There has been much discussion recently on the question of whether human beings have free will, or whether all our reactions are predetermined by our genetic make-up and certain automatic reactions in the brain. The question has seldom been given such a persuasive and convincing answer as in this really unusual picture-book for children aged four and upwards.

The story itself is quickly told. A hungry fox called Conrad catches not a duck but her egg, and soon afterwards a chick hatches from it. The first thing the duckling sees is the fox, so he takes Conrad for his father. Suddenly the fox finds that he can’t eat the appealing little duckling, and instead he looks after his “adopted child” with touching concern, giving him the name of Lawrence. Lawrence grows up to be a handsome drake and falls in love with a duck called Emma, who moves in with Conrad and Lawrence and soon lays five eggs. But Emma and Lawrence don’t know how to make chicks come out of the eggs. Once again it is Conrad, going against his foxy nature, who tells the ducks how to brood on a clutch of eggs until they hatch out.

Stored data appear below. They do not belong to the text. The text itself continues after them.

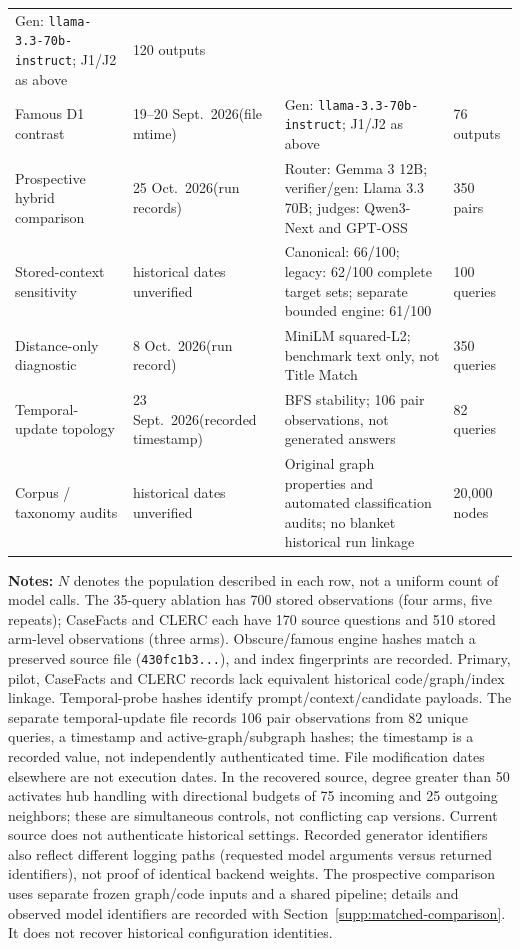 \begin{longtable}{@{}p{3.8cm}p{2.2cm}p{5.2cm}p{1.4cm}@{}}
      Gen: \texttt{llama-3.3-70b-instruct}; J1/J2 as above &
      120 outputs \\
    \addlinespace
    Famous D1 contrast & 19--20 Sept.\ 2026\newline (file mtime) &
      Gen: \texttt{llama-3.3-70b-instruct}; J1/J2 as above &
      76 outputs \\
    \addlinespace
    Prospective hybrid comparison & 25 Oct.\ 2026\newline (run records) &
      Router: Gemma 3 12B; verifier/gen: Llama 3.3 70B; judges: Qwen3-Next and GPT-OSS & 350 pairs \\
    \addlinespace
    Stored-context sensitivity & historical dates unverified &
      Canonical: 66/100; legacy: 62/100 complete target sets; separate bounded engine: 61/100 & 100 queries \\
    \addlinespace
    Distance-only diagnostic & 8 Oct.\ 2026\newline (run record) &
      MiniLM squared-L2; benchmark text only, not Title Match & 350 queries \\
    \addlinespace
    Temporal-update topology & 23 Sept.\ 2026\newline (recorded timestamp) &
      BFS stability; 106 pair observations, not generated answers & 82 queries \\
    \addlinespace
    Corpus / taxonomy audits & historical dates unverified &
      Original graph properties and automated classification audits; no blanket historical run linkage & 20,000 nodes \\
    \bottomrule
  \end{longtable}
\footnotesize\raggedright\textbf{Notes:} $N$ denotes the population described in each row, not a uniform count of model calls. The 35-query ablation has 700 stored observations (four arms, five repeats); CaseFacts and CLERC each have 170 source questions and 510 stored arm-level observations (three arms). Obscure/famous engine hashes match a preserved source file (\texttt{430fc1b3...}), and index fingerprints are recorded. Primary, pilot, CaseFacts and CLERC records lack equivalent historical code/graph/index linkage. Temporal-probe hashes identify prompt/context/candidate payloads. The separate temporal-update file records 106 pair observations from 82 unique queries, a timestamp and active-graph/subgraph hashes; the timestamp is a recorded value, not independently authenticated time. File modification dates elsewhere are not execution dates. In the recovered source, degree greater than 50 activates hub handling with directional budgets of 75 incoming and 25 outgoing neighbors; these are simultaneous controls, not conflicting cap versions. Current source does not authenticate historical settings. Recorded generator identifiers also reflect different logging paths (requested model arguments versus returned identifiers), not proof of identical backend weights. The prospective comparison uses separate frozen graph/code inputs and a shared pipeline; details and observed model identifiers are recorded with Section~\ref{supp:matched-comparison}. It does not recover historical configuration identities.
\par\endgroup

The ducklings hatch, the duck family grows and grows, populating the whole forest, and although Conrad is hungry all the time, he is happy with his “grandchildren”. Finally his life comes to its end, and he dies a contented old fox.

This book can be understood as a fable about the power of love, here overcoming even extreme pangs of hunger. Author and artist bring off the difficult trick of handling such a subject in a picture-book without emotionalism or sentimentality. The text by Christian Duda and the illustrations by Julia Friese complement each other very harmoniously, each contributing to the progress of the story.

A few strongly contrasting colours dominate the illustrations; the background often consists of collages in tones of brown, torn from pieces of wrapping paper. The fox and the ducks are the coloured elements in the pictures; their expressive faces are not “cute”, but complex and enigmatic. Guidelines showing through can either indicate movement or point to other options in the story that are open to the character shown. For instance, the fox’s face repeatedly shows both Conrad’s kind, friendly expression and the ferocious grimace of the beast of prey in him – a part of his nature that, however, he manages to suppress. The illustrations in this book employ an impressive variety of artistic methods.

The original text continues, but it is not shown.